MAP_SHARED Share this mapping with all other processes that map this object. MAP_SHARED 与映射此对象的所有其他进程共享此映射。 Storing to the region is equiva-lent to writing to the file.存储到区域等同于写入文件。 The file may not actually be updated until msync(2) or munmap(2) are called.在调用 msync(2) 或 munmap(2) 之前,该文件实际上可能不会被更新。

the two seem contradictory.两者似乎是矛盾的。 is APUE wrong? APUE错了吗?

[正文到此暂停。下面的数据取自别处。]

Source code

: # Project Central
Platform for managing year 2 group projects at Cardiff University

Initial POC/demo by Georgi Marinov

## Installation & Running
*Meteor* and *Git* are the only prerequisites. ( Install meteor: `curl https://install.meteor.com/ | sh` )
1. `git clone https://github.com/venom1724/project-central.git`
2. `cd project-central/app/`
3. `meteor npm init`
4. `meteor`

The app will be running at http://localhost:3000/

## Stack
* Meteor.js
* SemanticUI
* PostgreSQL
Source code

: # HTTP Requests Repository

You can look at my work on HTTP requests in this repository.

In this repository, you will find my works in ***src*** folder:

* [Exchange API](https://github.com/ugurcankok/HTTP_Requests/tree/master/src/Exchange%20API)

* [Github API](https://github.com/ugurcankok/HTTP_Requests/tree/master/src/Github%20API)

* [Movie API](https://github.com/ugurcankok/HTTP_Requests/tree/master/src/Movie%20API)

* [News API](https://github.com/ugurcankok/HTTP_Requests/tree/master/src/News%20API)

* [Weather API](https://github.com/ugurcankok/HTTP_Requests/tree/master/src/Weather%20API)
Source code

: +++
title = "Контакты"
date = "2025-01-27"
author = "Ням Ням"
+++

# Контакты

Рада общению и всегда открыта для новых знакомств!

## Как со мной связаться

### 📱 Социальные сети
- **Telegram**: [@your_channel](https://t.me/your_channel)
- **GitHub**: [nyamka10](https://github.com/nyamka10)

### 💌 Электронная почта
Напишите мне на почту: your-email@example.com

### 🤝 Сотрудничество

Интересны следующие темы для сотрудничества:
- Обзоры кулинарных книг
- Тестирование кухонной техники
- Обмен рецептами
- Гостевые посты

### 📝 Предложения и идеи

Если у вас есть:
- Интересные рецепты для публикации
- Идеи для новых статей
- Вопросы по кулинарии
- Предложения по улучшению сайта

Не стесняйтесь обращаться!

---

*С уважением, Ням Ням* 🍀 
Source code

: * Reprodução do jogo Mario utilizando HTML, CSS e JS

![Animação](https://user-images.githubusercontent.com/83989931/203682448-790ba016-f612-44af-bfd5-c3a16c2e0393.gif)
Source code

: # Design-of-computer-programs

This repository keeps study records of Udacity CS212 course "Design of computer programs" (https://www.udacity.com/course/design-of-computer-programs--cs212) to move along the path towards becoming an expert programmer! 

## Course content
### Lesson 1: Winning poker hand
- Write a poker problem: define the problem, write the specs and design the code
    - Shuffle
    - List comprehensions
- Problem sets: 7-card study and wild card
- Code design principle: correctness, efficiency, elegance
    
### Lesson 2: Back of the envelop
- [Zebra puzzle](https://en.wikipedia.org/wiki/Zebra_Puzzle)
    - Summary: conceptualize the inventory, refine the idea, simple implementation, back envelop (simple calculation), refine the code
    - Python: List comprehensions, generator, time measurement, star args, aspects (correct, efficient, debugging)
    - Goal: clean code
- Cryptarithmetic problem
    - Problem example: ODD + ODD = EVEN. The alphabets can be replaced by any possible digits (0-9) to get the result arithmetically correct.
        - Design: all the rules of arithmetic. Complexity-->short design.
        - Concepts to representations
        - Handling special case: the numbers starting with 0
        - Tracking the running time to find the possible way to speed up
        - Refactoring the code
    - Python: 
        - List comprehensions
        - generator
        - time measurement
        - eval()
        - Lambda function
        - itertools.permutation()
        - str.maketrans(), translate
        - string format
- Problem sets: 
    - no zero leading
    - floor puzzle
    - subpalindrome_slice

I didnot find a very precise answer to your question so decided add one more:我没有找到您问题的非常准确的答案,因此决定再添加一个:

  1. Firstly about losing data, using write or mmap/memcpy mechanisms both writes to page cache and are synced to underlying storage in background by OS based on its page replacement settings/algo.首先是关于丢失数据,使用 write 或 mmap/memcpy 机制既写入页面缓存,又由操作系统根据其页面替换设置/算法同步到后台存储。 For example linux has vm.dirty_writeback_centisecs which determines which pages are considered "old" to be flushed to disk.例如 linux 有 vm.dirty_writeback_centisecs,它决定哪些页面被认为是“旧的”页面被刷新到磁盘。 Now even if your process dies after the write call has succeeded, the data would not be lost as the data is already present in kernel pages which will eventually be written to storage.现在,即使您的进程在 write 调用成功后终止,数据也不会丢失,因为数据已经存在于最终将被写入存储的内核页面中。 The only case you would lose data is if OS itself crashes (kernel panic, power off etc).您丢失数据的唯一情况是操作系统本身崩溃(内核崩溃、断电等)。 The way to absolutely make sure your data has reached storage would be call fsync or msync (for mmapped regions) as the case might be.绝对确保您的数据已到达存储空间的方法是调用 fsync 或 msync(对于 mmapped 区域),视情况而定。
  2. About the system load concern, yes calling msync/fsync for each request is going to slow your throughput drastically, so do that only if you have to.关于系统负载问题,是的,为每个请求调用 msync/fsync 会大大降低您的吞吐量,因此只有在必须时才这样做。 Remember you are really protecting against losing data on OS crashes which I would assume is rare and probably something most could live with.请记住,您确实是在防止在操作系统崩溃时丢失数据,我认为这种情况很少见,而且可能大多数人都可以忍受。 One general optimization done is to issue sync at regular intervals say 1 sec to get a good balance.完成的一项一般优化是定期发出同步,比如 1 秒,以获得良好的平衡。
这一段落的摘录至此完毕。